Evening insulin
In certain diabetics, administration of insulin in the evening only can reduce glucose production at night by the liver and lead to a normal or improved blood glucose value in the morning. High glucose values can be directly toxic to the pancreas which is the organ that produces the insulin that we need to regulate our blood glucose. By using insulin overnight to reduce glucose values, we may wake up in the morning with a normal glucose which will in turn allow the pancreas to function to its full potential.

The insulin given is NPH insulin which is long acting and peaks in effect in 8-12 hrs. Thus, to get a maximal effect on awakening in the morning, we give the insulin in the evening or at bedtime. In theory, the more insulin we give at bedtime, the lower the Fasting glucose (FBS) will be. We are trying to achieve a FBS below 7.0 mmol/L (125 mg/dl).

Alternatively we can use an extended long acting insulin such as Glargine (Lantus) or Detemir (Levemir), these insulins give an essentially constant insulin level for 24 hours so they can be given at any time of the day (except that the timing should be consistent from one day to the next).

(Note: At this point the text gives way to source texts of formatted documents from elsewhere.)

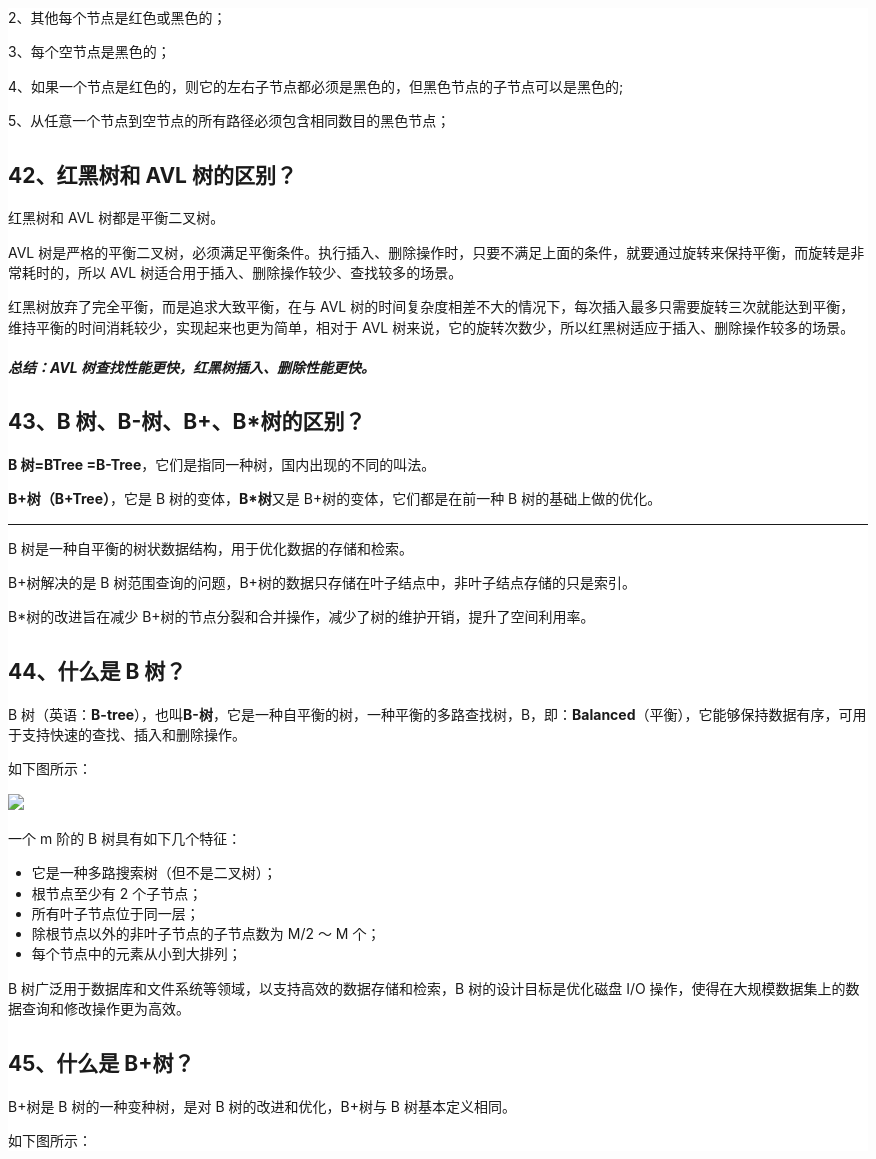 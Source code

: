 2、其他每个节点是红色或黑色的；

3、每个空节点是黑色的；

4、如果一个节点是红色的，则它的左右子节点都必须是黑色的，但黑色节点的子节点可以是黑色的;

5、从任意一个节点到空节点的所有路径必须包含相同数目的黑色节点；

## 42、红黑树和 AVL 树的区别？

红黑树和 AVL 树都是平衡二叉树。

AVL 树是严格的平衡二叉树，必须满足平衡条件。执行插入、删除操作时，只要不满足上面的条件，就要通过旋转来保持平衡，而旋转是非常耗时的，所以 AVL 树适合用于插入、删除操作较少、查找较多的场景。

红黑树放弃了完全平衡，而是追求大致平衡，在与 AVL 树的时间复杂度相差不大的情况下，每次插入最多只需要旋转三次就能达到平衡，维持平衡的时间消耗较少，实现起来也更为简单，相对于 AVL 树来说，它的旋转次数少，所以红黑树适应于插入、删除操作较多的场景。

##### 总结：AVL 树查找性能更快，红黑树插入、删除性能更快。

## 43、B 树、B-树、B+、B\*树的区别？

**B 树=BTree =B-Tree**，它们是指同一种树，国内出现的不同的叫法。

**B+树（B+Tree）**，它是 B 树的变体，**B\*树**又是 B+树的变体，它们都是在前一种 B 树的基础上做的优化。

---

B 树是一种自平衡的树状数据结构，用于优化数据的存储和检索。

B+树解决的是 B 树范围查询的问题，B+树的数据只存储在叶子结点中，非叶子结点存储的只是索引。

B\*树的改进旨在减少 B+树的节点分裂和合并操作，减少了树的维护开销，提升了空间利用率。

## 44、什么是 B 树？

B 树（英语：**B-tree**），也叫**B-树**，它是一种自平衡的树，一种平衡的多路查找树，B，即：**Balanced**（平衡），它能够保持数据有序，可用于支持快速的查找、插入和删除操作。

如下图所示：

![](/images/数据结构和算法/44.jpg)

一个 m 阶的 B 树具有如下几个特征：

- 它是一种多路搜索树（但不是二叉树）；
- 根节点至少有 2 个子节点；
- 所有叶子节点位于同一层；
- 除根节点以外的非叶子节点的子节点数为 M/2 ～ M 个；
- 每个节点中的元素从小到大排列；

B 树广泛用于数据库和文件系统等领域，以支持高效的数据存储和检索，B 树的设计目标是优化磁盘 I/O 操作，使得在大规模数据集上的数据查询和修改操作更为高效。

## 45、什么是 B+树？

B+树是 B 树的一种变种树，是对 B 树的改进和优化，B+树与 B 树基本定义相同。

如下图所示：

We will start by taking 10u NPH insulin in the evening. If FBS remains high (above 7.0 mmol/L) consistently for 3 days in a row, increase evening insulin by 2 units at a time. Keep measuring glucose levels in the morning and if the morning glucose (before breakfast) continues to be above 7.0 mmol/L (125 mg/dl) then increase again the bedtime insulin dose. We keep on doing this until we achieve a morning (before breakfast) glucose level that is consistently between 4.0 & 7.0 mmol/L (70-125 mg/dl).

We need to be cautious about nighttime low glucose (see hypoglycemia) and if this occurs, decrease the insulin dose by 2u until you see the doctor.

Usual starting bedtime dose is 10u NPH insulin at bedtime.

If using Lantus or Levemir, the insulin can be taken at any time of the day at your convenience but the dosing times should be constant from day to day.